GOSAT Error Analysis (NASA)

Assimilation, Surface Flux Estimation, and Error Analysis of Atmospheric CO2 Observations from Space Using a Comprehensive Modeling System 

NASA Terrestrial Ecology / Carbon Cycle and Ecosystems

7/1/2010 – 6/30/2013

ABSTRACT:

We are building a system to analyze GOSAT/Tanso data using a combination of existing models of CO2 exchanges due to hourly photosynthesis and respiration (Baker et al, 2008), daily air-sea gas exchange (Doney et al, 2009), biomass burning (GFED, Randerson et al, 2007), Fossil Fuel Emissions (Gurney et al, 2009), and atmospheric transport (PCTM, Kawa et al, 2004). This comprehensive system allows direct comparison to the observed record of both in-situ and remotely sensed atmospheric CO2 at hourly timescales. We have previously demonstrated that a lower-resolution version of the system has good skill at replicating diurnal, synoptic, and seasonal variations over vegetated land surfaces (Parazoo et al, 2008). The analysis system will be operated on a 0.5° x 0.67° grid (∆x ~ 50 km), providing global mesoscale coverage. The system is driven by meteorological output from the NASA Goddard EOS Data Assimilation System, version 5. Surface weather from the system drives calculations of terrestrial ecosystem metabolism (radiation, precipitation, humidity, temperature) and air-sea gas exchange (wind), with other input data coming from satellite data products (e.g., fPAR and LAI from MODIS, and ocean color from SeaWiFS and MODIS).

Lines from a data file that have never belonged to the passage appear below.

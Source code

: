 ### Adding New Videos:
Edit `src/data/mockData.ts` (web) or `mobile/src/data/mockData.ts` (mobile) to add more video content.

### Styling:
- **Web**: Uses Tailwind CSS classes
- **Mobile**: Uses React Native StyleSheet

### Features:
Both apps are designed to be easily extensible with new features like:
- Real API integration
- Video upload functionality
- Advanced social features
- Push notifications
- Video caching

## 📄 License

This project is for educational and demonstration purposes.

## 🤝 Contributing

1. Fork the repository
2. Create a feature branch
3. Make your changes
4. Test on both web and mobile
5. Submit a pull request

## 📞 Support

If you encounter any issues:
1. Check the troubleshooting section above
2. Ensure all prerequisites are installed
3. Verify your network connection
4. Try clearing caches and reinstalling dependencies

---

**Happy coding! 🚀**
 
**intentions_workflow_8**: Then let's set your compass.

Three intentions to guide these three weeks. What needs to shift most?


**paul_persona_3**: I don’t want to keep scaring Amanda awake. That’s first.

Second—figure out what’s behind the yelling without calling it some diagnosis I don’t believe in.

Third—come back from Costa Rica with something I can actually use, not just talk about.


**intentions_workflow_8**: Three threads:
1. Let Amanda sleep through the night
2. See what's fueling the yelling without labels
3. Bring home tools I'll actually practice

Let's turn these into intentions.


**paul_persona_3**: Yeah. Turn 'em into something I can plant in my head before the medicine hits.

The result will be estimates of time-varying surface sources and sinks of CO2 that are optimized with respect to in-situ flask and continuous CO2 observations, TCCON data, GOSAT/Tanso retrievals, MODIS data, emissions inventories, and mechanistic models. We will use the modeling and analysis system (1) as a “smart interpolator” of non-satellite CO2 observations that can be used to estimate systematic errors in GOSAT retrievals; (2) to map and interpret sources and sinks; (3) to quantify the effect of systematic errors in spectroscopic retrievals on source/sink estaimates; and (4) to establish detection criteria for fossil fuel emissions.